Washington: A new study has revealed that mothers of sons are about 25 percent more outgoing than mothers of daughters among chimpanzees.
Boy moms were found to spend about two hours more per day with other chimpanzees than the girl moms did.
Chimpanzees have a male-dominated society in which rank is a constant struggle and females with infants might face physical violence and even infanticide. It would be safer in general to just avoid groups where aggressive males are present, yet the mothers of sons choose to do so anyway.
The findings are based on an analysis of 37 years of daily observations of East African chimpanzeess from the Gombe National Park in Tanzania.

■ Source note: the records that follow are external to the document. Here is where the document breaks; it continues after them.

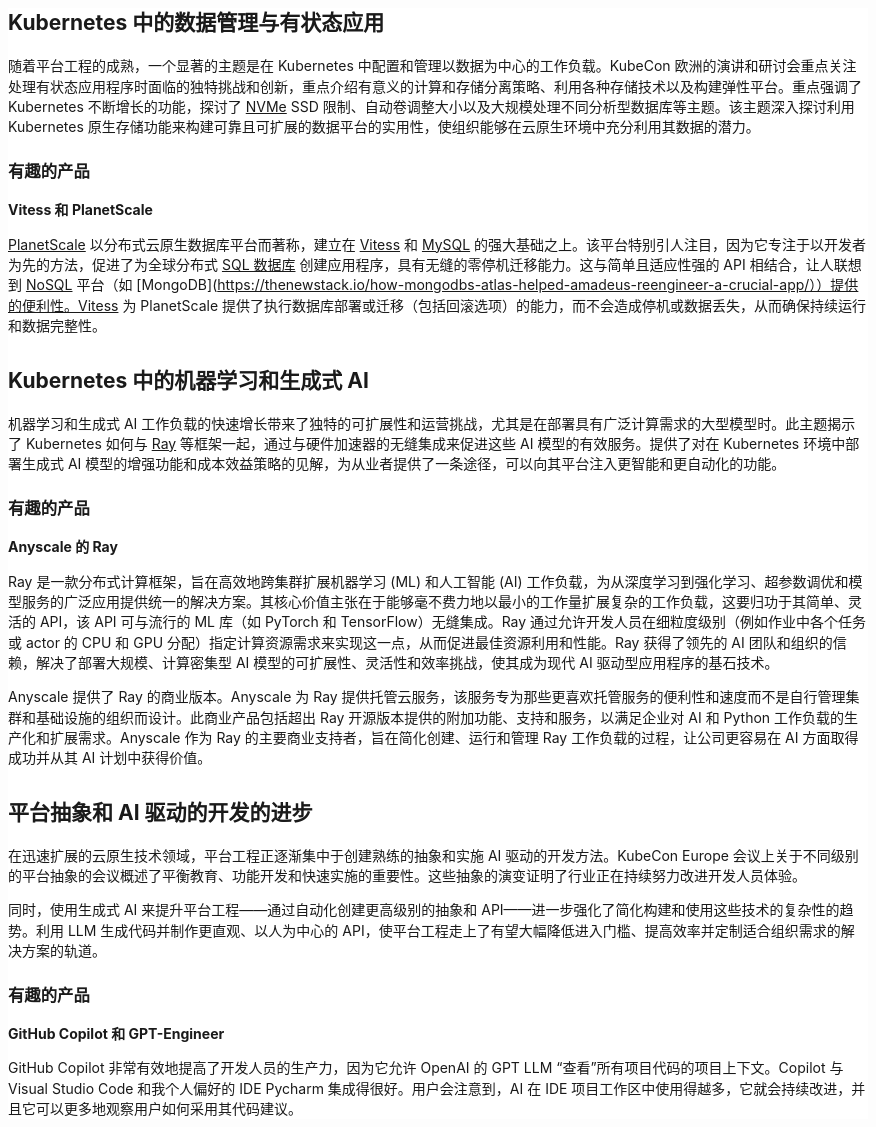 ## Kubernetes 中的数据管理与有状态应用

随着平台工程的成熟，一个显著的主题是在 Kubernetes 中配置和管理以数据为中心的工作负载。KubeCon 欧洲的演讲和研讨会重点关注处理有状态应用程序时面临的独特挑战和创新，重点介绍有意义的计算和存储分离策略、利用各种存储技术以及构建弹性平台。重点强调了 Kubernetes 不断增长的功能，探讨了 [NVMe](https://thenewstack.io/why-nvme-is-a-better-choice-for-your-data-center/) SSD 限制、自动卷调整大小以及大规模处理不同分析型数据库等主题。该主题深入探讨利用 Kubernetes 原生存储功能来构建可靠且可扩展的数据平台的实用性，使组织能够在云原生环境中充分利用其数据的潜力。

### 有趣的产品

**Vitess 和 PlanetScale**

[PlanetScale](https://thenewstack.io/planetscale-serves-up-vitess-powered-serverless-mysql/) 以分布式云原生数据库平台而著称，建立在 [Vitess](https://thenewstack.io/planetscale-serves-up-vitess-powered-serverless-mysql/) 和 [MySQL](https://thenewstack.io/oracle-support-for-mysql-5-7-ends-soon-key-upgrades-in-8-0/) 的强大基础之上。该平台特别引人注目，因为它专注于以开发者为先的方法，促进了为全球分布式 [SQL 数据库](https://thenewstack.io/the-new-stack-context-sql-databases-in-a-cloud-native-world/) 创建应用程序，具有无缝的零停机迁移能力。这与简单且适应性强的 API 相结合，让人联想到 [NoSQL](https://thenewstack.io/why-choose-a-nosql-database-there-are-many-great-reasons/) 平台（如 [MongoDB](https://thenewstack.io/how-mongodbs-atlas-helped-amadeus-reengineer-a-crucial-app/））提供的便利性。Vitess 为 PlanetScale 提供了执行数据库部署或迁移（包括回滚选项）的能力，而不会造成停机或数据丢失，从而确保持续运行和数据完整性。

## Kubernetes 中的机器学习和生成式 AI

机器学习和生成式 AI 工作负载的快速增长带来了独特的可扩展性和运营挑战，尤其是在部署具有广泛计算需求的大型模型时。此主题揭示了 Kubernetes 如何与 [Ray](https://thenewstack.io/how-ray-a-distributed-ai-framework-helps-power-chatgpt/) 等框架一起，通过与硬件加速器的无缝集成来促进这些 AI 模型的有效服务。提供了对在 Kubernetes 环境中部署生成式 AI 模型的增强功能和成本效益策略的见解，为从业者提供了一条途径，可以向其平台注入更智能和更自动化的功能。

### 有趣的产品

**Anyscale 的 Ray**

Ray 是一款分布式计算框架，旨在高效地跨集群扩展机器学习 (ML) 和人工智能 (AI) 工作负载，为从深度学习到强化学习、超参数调优和模型服务的广泛应用提供统一的解决方案。其核心价值主张在于能够毫不费力地以最小的工作量扩展复杂的工作负载，这要归功于其简单、灵活的 API，该 API 可与流行的 ML 库（如 PyTorch 和 TensorFlow）无缝集成。Ray 通过允许开发人员在细粒度级别（例如作业中各个任务或 actor 的 CPU 和 GPU 分配）指定计算资源需求来实现这一点，从而促进最佳资源利用和性能。Ray 获得了领先的 AI 团队和组织的信赖，解决了部署大规模、计算密集型 AI 模型的可扩展性、灵活性和效率挑战，使其成为现代 AI 驱动型应用程序的基石技术。

Anyscale 提供了 Ray 的商业版本。Anyscale 为 Ray 提供托管云服务，该服务专为那些更喜欢托管服务的便利性和速度而不是自行管理集群和基础设施的组织而设计。此商业产品包括超出 Ray 开源版本提供的附加功能、支持和服务，以满足企业对 AI 和 Python 工作负载的生产化和扩展需求。Anyscale 作为 Ray 的主要商业支持者，旨在简化创建、运行和管理 Ray 工作负载的过程，让公司更容易在 AI 方面取得成功并从其 AI 计划中获得价值。

## 平台抽象和 AI 驱动的开发的进步

在迅速扩展的云原生技术领域，平台工程正逐渐集中于创建熟练的抽象和实施 AI 驱动的开发方法。KubeCon Europe 会议上关于不同级别的平台抽象的会议概述了平衡教育、功能开发和快速实施的重要性。这些抽象的演变证明了行业正在持续努力改进开发人员体验。

同时，使用生成式 AI 来提升平台工程——通过自动化创建更高级别的抽象和 API——进一步强化了简化构建和使用这些技术的复杂性的趋势。利用 LLM 生成代码并制作更直观、以人为中心的 API，使平台工程走上了有望大幅降低进入门槛、提高效率并定制适合组织需求的解决方案的轨道。

### 有趣的产品

**GitHub Copilot 和 GPT-Engineer**

GitHub Copilot 非常有效地提高了开发人员的生产力，因为它允许 OpenAI 的 GPT LLM “查看”所有项目代码的项目上下文。Copilot 与 Visual Studio Code 和我个人偏好的 IDE Pycharm 集成得很好。用户会注意到，AI 在 IDE 项目工作区中使用得越多，它就会持续改进，并且它可以更多地观察用户如何采用其代码建议。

Duke University houses all of the data from the famous Kasekela chimpanzee community in the Jane Goodall Institute Research Center, which contains more than 50 years of observational data all the way back to Jane Goodall's first hand-written observations from the early 1960s.
For the most part, mothers with offspring spend their time alone or with adult daughters and other dependents. Adult males are the more gregarious sex, forming coalitions with other males to assert rank, defend their territory and hunt as a group.
Mothers with sons were found to spend more time with others and to associate with more of their kin. During the first six months of an infant's life, mothers with sons spend significantly more time in mixed-sex parties than mothers with daughters.
This study also suggested that it was possible the sons themselves are driving the increased gregariousness later in life. In early infancy, the boy mothers spend about the same time in female-only groups that the girl moms do. But as their sons become older, boy moms spend more time in female-only, nursery groups, probably because the young males are attracted to the offspring of other females as playmates.
Social exposure has a potential downside too. Females with low rank are known to experience more social stress in large groups, and there is always a risk of infanticide against the young chimpanzees.
Perhaps the best way to avoid having infants killed is to steer clear of groups, which the mothers do up to 70 percent of the time.